VALE ROSALIE KUNOTH MONKS.
Australia today lost a National Treasure and Aboriginal Australians one of their greatest warrior women with the passing of Rosalie Kunoth Monks OAM. She was 85 years old.
Her family wanted Indigenous media to know that Rosalie died peacefully in Alice Springs hospital this afternoon (26th January 2022) surrounded by family. She had suffered several strokes and was evacuated from Utopia to Alice Springs late yesterday.
In an extraordinary life of service to her people, the Arrente/Anmatjere woman was a veteran of more than sixty years in the Aboriginal Struggle.
In 1953 as a teenager, she became the first Aboriginal female to star in a leading film role when director Charles Chauvel cast her in JEDDA alongside the late Robert Tudawalli. To this day people in the bush communities and town camps would playfully call her by that name Jedda.
Her ten years as an Anglican nun in Melbourne and her time establishing the first Aboriginal Hostel in Victoria influenced her lifelong commitment to social work of many kinds. She campaigned for better housing, medical care and education for all Indigenous Australians.
In 1970 she married Bill Monks and their daughter, Ngarla Kunoth-Monks followed in her parent’s footsteps, as did the grandchildren, Amelia and Ruby, all committed to social justice and direct action at the community level.
On the ABC television Program, Q&A, she famously rejected the suggestion that Aborigibnal people needed to be assimilated, saying “I am not the problem…I am a woman of culture.”
As Chancellor of the Batchelor Institute of Indigenous Tertiary Education and through her support for remote schooling in language, she raised her voice to improve educational opportunities for Indigenous children everywhere.
Rosalie served as President of the Barkly Shire in the Northern Territory and several times entered the arena as a Northern Territory candidate for political office.

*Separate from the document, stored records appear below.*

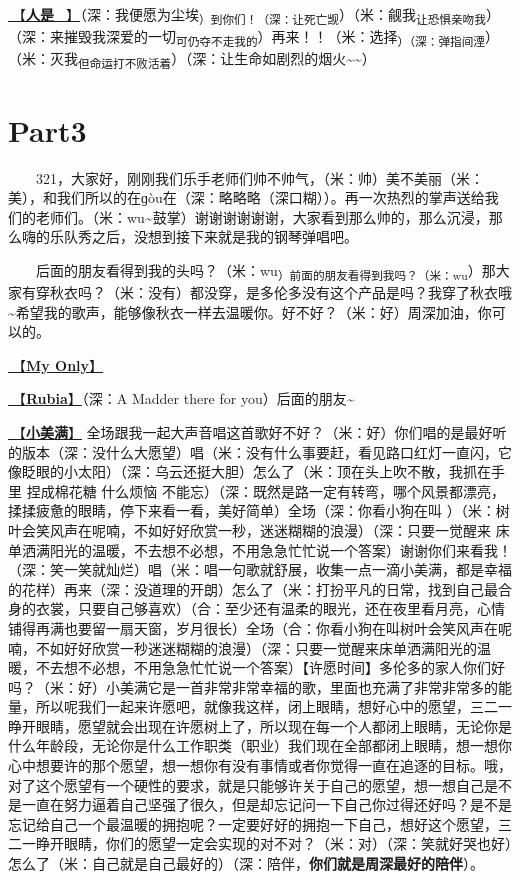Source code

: \documentclass[]{ctexbook}
\begin{document}
\hyperref[renshi]{🎵【\textbf{人是\_}】}（深：我便愿为尘埃\textsubscript{）到你们！（深：让死亡觊}）（米：觎我\textsubscript{让恐惧亲吻我}）（深：来摧毁我深爱的一切\textsubscript{可仍夺不走我的}）再来！！（米：选择\textsubscript{）（深：弹指间湮}）（米：灭我\textsubscript{但命运打不败活着}）（深：让生命如剧烈的烟火\textasciitilde\textasciitilde）

\section{Part3}\label{Toronto-20250315-part3}

  321，大家好，刚刚我们乐手老师们帅不帅气，（米：帅）美不美丽（米：美），和我们所以的在ɡòu在（深：略略略（深口糊））。再一次热烈的掌声送给我们的老师们。（米：wu\textasciitilde 鼓掌）谢谢谢谢谢谢，大家看到那么帅的，那么沉浸，那么嗨的乐队秀之后，没想到接下来就是我的钢琴弹唱吧。

  后面的朋友看得到我的头吗？（米：wu\textsubscript{）前面的朋友看得到我吗？（米：wu}）那大家有穿秋衣吗？（米：没有）都没穿，是多伦多没有这个产品是吗？我穿了秋衣哦\textasciitilde 希望我的歌声，能够像秋衣一样去温暖你。好不好？（米：好）周深加油，你可以的。

\hyperref[my-only]{🎵【\textbf{My Only}】}

\hyperref[rubia]{🎵【\textbf{Rubia}】}（深：A Madder there for you）后面的朋友\textasciitilde{}

\hyperref[happy-ending]{🎵【\textbf{小美满}】} 全场跟我一起大声音唱这首歌好不好？（米：好）你们唱的是最好听的版本（深：没什么大愿望）唱（米：没有什么事要赶，看见路口红灯一直闪，它像眨眼的小太阳）（深：乌云还挺大胆）怎么了（米：顶在头上吹不散，我抓在手里 捏成棉花糖 什么烦恼 不能忘）（深：既然是路一定有转弯，哪个风景都漂亮，揉揉疲惫的眼睛，停下来看一看，美好简单）全场（深：你看小狗在叫 ）（米：树叶会笑风声在呢喃，不如好好欣赏一秒，迷迷糊糊的浪漫）（深：只要一觉醒来 床单洒满阳光的温暖，不去想不必想，不用急急忙忙说一个答案）谢谢你们来看我！（深：笑一笑就灿烂）唱（米：唱一句歌就舒展，收集一点一滴小美满，都是幸福的花样）再来（深：没道理的开朗）怎么了（米：打扮平凡的日常，找到自己最合身的衣裳，只要自己够喜欢）（合：至少还有温柔的眼光，还在夜里看月亮，心情铺得再满也要留一扇天窗，岁月很长）全场（合：你看小狗在叫树叶会笑风声在呢喃，不如好好欣赏一秒迷迷糊糊的浪漫）（深：只要一觉醒来床单洒满阳光的温暖，不去想不必想，不用急急忙忙说一个答案）【许愿时间】多伦多的家人你们好吗？（米：好）小美满它是一首非常非常幸福的歌，里面也充满了非常非常多的能量，所以呢我们一起来许愿吧，就像我这样，闭上眼睛，想好心中的愿望，三二一睁开眼睛，愿望就会出现在许愿树上了，所以现在每一个人都闭上眼睛，无论你是什么年龄段，无论你是什么工作职类（职业）我们现在全部都闭上眼睛，想一想你心中想要许的那个愿望，想一想你有没有事情或者你觉得一直在追逐的目标。哦，对了这个愿望有一个硬性的要求，就是只能够许关于自己的愿望，想一想自己是不是一直在努力逼着自己坚强了很久，但是却忘记问一下自己你过得还好吗？是不是忘记给自己一个最温暖的拥抱呢？一定要好好的拥抱一下自己，想好这个愿望，三二一睁开眼睛，你们的愿望一定会实现的对不对？（米：对）（深：笑就好哭也好）怎么了（米：自己就是自己最好的）（深：陪伴，\textbf{你们就是周深最好的陪伴}）。
\end{document}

After the Northern Territory Intervention by the federal government in 2007, Kunoth-Monks was fiercely opposed to the imposition of federal leases and the many discriminatory measures targeting only Aboriginal people in those 73 remote communities.
With the Reverend Djiniyini Gondara, the Yolgnu leader from Elcho island, she travelled to Geneva and testified before the United Nations Committee for the Elimination of Racial Discrimination. During the emergency phase of the Intervention, she travelled the country speaking out against the discriminatory measures.

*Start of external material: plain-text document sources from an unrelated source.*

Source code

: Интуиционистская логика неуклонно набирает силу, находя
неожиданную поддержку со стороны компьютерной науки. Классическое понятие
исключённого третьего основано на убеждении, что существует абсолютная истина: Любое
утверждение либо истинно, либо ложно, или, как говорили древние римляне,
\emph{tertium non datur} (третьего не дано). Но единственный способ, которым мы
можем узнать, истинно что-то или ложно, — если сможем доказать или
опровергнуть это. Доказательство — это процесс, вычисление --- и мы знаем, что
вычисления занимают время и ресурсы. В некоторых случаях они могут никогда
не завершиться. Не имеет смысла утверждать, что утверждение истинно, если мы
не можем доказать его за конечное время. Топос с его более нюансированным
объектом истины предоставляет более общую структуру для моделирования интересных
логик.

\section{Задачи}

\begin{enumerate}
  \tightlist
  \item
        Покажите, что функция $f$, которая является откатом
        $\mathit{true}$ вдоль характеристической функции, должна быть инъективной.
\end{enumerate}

At the age of 76, Rosalie Kunoth Monks tried to rally her people by campaigning in the Northern Territory for the fledgling FIRST NATIONS PARTY.
Even at the end of her life she told friends and family that Aboriginal and Torres Strait islander people had “no real voice” in Australia and “a Treaty was the key to genuine Land Rights and a new beginning”.
Rosalie was born at was born at Artekerre soak on Utopia station…in 1937 to Allan (Arrernte) and Ruby Kunoth, who eastern Anmatjere. The name Kunoth came from her German grandfather.
She is survived by her daughter Ngarla, and granddaughters, Amelia and Ruby, as well as extended family in Alice Springs and at Utopia.